Description: I have a text like …Dann müssen wir "antäuschen", dass der… I use a regex search/replace to change "antäuschen" into „antäuschen“ like so: Find: \b"([:alpha:]+)"\b Replace: „$1“ The replacement yields …Dann müssen wir „$1“, dass der… the word also has a conditional hyphen between n and t. Regex is enabled, as is diacritic-sensitive. Steps to Reproduce: 1. write text like in description 2. enter search and replace pattern, check regex and diacritic 3. find next, replace Actual Results: replacement is „$1“ Expected Results: „antäuschen“ Reproducible: Always User Profile Reset: No Additional Info: will try latest version, too
Behaviour seems to depend on the conditional hyphen. However, \b"([:alpha:]+[:cntrl:]*[:alpha:]+)"\b doesn’t help, either. Also, since „Replace“ jumps to the next match, I can’t see if the replacement works as expected.
Happens in 25.2.5.2, too.
note also a soft hyphen is not matched by any character regex (".")
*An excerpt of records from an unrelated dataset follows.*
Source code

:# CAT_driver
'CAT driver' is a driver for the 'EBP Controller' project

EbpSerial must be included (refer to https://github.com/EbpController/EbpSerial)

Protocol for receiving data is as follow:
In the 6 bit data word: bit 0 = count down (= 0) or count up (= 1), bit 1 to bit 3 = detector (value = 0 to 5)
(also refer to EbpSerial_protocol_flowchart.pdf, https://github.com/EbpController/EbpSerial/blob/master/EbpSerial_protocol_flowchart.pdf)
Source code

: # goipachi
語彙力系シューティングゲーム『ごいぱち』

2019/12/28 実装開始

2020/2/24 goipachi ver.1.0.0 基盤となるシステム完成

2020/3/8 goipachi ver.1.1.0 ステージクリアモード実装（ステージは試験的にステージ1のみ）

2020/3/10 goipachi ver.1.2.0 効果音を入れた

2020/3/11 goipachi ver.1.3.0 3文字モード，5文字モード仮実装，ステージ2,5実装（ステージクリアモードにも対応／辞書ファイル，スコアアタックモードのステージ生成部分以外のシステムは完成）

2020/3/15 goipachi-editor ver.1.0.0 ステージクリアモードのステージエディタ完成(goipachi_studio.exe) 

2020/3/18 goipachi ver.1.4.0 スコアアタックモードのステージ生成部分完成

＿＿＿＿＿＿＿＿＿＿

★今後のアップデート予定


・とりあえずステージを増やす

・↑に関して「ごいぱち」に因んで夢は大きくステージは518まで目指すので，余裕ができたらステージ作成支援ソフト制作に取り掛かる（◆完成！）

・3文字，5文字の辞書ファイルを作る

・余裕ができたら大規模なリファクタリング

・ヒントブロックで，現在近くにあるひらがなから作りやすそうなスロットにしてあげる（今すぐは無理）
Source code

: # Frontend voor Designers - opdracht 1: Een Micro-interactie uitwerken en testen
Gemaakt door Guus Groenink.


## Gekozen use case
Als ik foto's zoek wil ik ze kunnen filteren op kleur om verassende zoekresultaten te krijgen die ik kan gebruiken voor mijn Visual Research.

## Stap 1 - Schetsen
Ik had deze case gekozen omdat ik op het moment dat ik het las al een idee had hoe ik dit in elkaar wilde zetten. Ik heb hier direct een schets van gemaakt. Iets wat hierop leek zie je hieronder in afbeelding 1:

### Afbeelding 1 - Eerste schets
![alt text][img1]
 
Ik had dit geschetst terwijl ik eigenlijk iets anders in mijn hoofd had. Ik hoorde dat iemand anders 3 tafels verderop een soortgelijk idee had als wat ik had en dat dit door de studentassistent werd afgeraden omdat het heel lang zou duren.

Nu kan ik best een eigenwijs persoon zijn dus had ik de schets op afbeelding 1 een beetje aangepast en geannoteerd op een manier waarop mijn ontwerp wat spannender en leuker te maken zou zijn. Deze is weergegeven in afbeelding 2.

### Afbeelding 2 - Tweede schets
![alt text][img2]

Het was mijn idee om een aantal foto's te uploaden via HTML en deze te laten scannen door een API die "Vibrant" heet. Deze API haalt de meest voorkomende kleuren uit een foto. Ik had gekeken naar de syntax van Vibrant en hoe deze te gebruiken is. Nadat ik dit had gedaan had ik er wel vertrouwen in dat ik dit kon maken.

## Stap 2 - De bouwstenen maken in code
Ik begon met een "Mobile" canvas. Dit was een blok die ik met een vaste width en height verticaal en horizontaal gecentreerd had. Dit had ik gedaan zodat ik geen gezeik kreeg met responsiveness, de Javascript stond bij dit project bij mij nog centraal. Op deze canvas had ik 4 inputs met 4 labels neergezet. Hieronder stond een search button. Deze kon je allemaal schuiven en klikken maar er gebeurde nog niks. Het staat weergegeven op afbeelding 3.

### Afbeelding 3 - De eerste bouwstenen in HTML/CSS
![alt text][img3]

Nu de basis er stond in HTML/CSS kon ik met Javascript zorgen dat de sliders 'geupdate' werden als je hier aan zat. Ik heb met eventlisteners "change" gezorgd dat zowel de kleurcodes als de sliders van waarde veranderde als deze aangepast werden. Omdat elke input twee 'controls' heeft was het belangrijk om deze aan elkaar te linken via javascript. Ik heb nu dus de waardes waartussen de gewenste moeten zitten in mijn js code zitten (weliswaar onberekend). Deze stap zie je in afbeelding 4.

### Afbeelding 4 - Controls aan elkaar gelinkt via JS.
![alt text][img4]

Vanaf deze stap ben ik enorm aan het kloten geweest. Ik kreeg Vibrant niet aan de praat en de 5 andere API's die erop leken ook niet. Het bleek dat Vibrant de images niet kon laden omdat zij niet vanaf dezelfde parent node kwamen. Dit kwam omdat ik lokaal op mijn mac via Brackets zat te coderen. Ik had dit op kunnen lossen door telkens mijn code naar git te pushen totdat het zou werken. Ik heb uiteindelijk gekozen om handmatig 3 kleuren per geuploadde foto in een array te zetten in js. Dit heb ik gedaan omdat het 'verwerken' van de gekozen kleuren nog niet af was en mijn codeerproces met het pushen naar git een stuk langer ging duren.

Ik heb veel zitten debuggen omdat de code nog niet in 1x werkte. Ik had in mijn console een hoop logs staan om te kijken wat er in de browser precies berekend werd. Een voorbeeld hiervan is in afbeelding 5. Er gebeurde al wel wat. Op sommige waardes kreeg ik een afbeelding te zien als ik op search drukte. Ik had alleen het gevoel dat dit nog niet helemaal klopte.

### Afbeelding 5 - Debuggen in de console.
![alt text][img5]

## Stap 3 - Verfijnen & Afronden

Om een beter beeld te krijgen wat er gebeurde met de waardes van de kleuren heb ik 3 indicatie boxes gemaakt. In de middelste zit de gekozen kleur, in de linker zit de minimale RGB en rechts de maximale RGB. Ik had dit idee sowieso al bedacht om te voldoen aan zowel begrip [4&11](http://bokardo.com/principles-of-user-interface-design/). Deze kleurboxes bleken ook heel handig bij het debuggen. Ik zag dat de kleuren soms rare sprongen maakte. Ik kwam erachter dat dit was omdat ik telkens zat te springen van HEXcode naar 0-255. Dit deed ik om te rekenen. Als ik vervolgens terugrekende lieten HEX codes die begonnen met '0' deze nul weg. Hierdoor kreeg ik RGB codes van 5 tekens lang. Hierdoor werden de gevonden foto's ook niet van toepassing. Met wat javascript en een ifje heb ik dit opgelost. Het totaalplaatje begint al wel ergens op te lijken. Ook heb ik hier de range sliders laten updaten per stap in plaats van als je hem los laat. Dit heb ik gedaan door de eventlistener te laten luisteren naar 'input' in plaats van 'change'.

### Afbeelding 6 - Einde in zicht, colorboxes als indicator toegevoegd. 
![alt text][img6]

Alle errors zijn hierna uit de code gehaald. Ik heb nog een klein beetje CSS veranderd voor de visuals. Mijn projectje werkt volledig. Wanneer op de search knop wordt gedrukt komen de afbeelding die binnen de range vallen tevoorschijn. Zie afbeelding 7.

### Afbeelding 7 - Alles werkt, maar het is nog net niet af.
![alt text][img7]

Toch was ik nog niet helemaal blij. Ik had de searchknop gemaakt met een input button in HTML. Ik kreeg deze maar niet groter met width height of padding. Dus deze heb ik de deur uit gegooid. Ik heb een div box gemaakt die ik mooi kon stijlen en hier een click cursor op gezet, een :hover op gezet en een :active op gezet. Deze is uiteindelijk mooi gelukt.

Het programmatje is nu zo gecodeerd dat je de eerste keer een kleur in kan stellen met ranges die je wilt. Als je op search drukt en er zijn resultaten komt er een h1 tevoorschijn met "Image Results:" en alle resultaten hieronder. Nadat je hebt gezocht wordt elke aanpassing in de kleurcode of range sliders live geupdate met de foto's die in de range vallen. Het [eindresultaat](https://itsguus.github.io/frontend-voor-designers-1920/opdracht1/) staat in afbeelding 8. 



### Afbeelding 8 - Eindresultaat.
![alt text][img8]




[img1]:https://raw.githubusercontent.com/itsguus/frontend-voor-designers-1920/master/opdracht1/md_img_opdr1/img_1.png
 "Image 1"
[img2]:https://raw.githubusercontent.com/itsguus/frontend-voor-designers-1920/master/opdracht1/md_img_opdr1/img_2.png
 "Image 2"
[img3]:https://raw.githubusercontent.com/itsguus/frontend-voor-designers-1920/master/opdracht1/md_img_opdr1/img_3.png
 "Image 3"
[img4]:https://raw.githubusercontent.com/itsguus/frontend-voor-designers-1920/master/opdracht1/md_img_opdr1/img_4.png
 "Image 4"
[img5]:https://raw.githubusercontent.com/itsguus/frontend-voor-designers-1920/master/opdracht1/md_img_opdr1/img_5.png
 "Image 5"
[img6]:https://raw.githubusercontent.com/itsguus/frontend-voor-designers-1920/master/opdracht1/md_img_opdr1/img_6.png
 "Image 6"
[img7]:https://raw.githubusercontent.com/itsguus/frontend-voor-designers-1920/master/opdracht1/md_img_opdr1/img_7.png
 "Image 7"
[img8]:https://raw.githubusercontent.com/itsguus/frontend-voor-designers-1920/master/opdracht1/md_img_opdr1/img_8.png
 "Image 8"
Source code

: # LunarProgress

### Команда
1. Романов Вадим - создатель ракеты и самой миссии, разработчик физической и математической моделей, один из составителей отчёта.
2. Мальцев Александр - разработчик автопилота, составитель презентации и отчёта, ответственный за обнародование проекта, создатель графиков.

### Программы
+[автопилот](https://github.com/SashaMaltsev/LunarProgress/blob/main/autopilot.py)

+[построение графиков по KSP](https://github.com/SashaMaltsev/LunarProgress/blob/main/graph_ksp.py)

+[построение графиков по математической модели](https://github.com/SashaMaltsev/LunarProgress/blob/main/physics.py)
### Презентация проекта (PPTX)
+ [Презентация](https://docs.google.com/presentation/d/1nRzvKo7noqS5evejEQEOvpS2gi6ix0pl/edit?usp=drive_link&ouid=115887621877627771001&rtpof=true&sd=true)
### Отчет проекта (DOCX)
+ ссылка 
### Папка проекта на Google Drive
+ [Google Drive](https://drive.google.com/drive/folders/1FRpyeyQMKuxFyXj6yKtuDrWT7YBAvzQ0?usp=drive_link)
Created attachment 202907 [details] Find.and.Replace.-.Regular.Expression.-.SOFT.HYPHEN.-.U+00AD.odt I attached a sample document with 3 examples: - no hyphen - HYPHEN-MINUS - SOFT HYPHEN --- Comment 0's bug definitely happens in 3rd sentence! - - - I confirm this happens in: Version: 25.8.1.1 (X86_64) Build ID: 54047653041915e595ad4e45cccea684809c77b5 CPU threads: 8; OS: Windows 11 X86_64 (build 22631); UI render: Skia/Vulkan; VCL: win Locale: en-US (en_US); UI: en-US Calc: threaded ... but it looks like the: - SOFT HYPHEN (U+00AD) is handled strangely. Currently, LO can "find" the text, but does not seem to "capture" it into a regex Group. But I think the root cause of this bug is... If "Regular Expression" mode is ON: - `[:alpha:]` SHOULD NOT match the SOFT HYPHEN character. - `[:alpha:]` SHOULD ONLY match alphabetic characters. - SOFT HYPHEN should be treated as a... --- "punctuation mark", roughly equivalent to "a HYPHEN" (U+002D)! - - - STEPS TO REPRODUCE 0. Open attached document. 1. Edit > Find and Replace (Ctrl+H). 2. Expand "Other Options", then make sure these 2 checkboxes are ON: - Regular Expressions - Diacritic-sensitive 3. In the 2 boxes, type: - Find: \b"([:alpha:]+)"\b - Replace: „$1“ 4. Press the "Replace All" button. ACTUAL After pressing "Find All" and/or "Replace All": - 2 hits --- 1st line turned into „antäuschen“ --- 3rd line turned into „$1“ ----- = BUG EXPECTED After pressing "Find All" and/or "Replace All": - 1 hit --- 1st line turned into „antäuschen“ - - - NOTES on Comment 3: Hmmm... very strange. I can get the SOFT HYPHEN to match with a period. For example, do Step 3: - Find: \b"(.+?)"\b - Replace: „$1“ and this will retain the SOFT HYPHEN + any inner text, while flipping the quotes. But if you do this: - Find: \b"an. - Replace: „ZZZ LO will act like the SOFT HYPHEN isn't even there and match/replace both: - "ant - 4 characters - "an-t - 5 characters - '-' = invisible SOFT HYPHEN position Hmmmm... so something weird is definitely going on with the SOFT HYPHEN and regex. It could be because SOFT HYPHEN is a weirdly unique character, acting as "punctuation" AND "a format code" AND is "invisible" at the same time.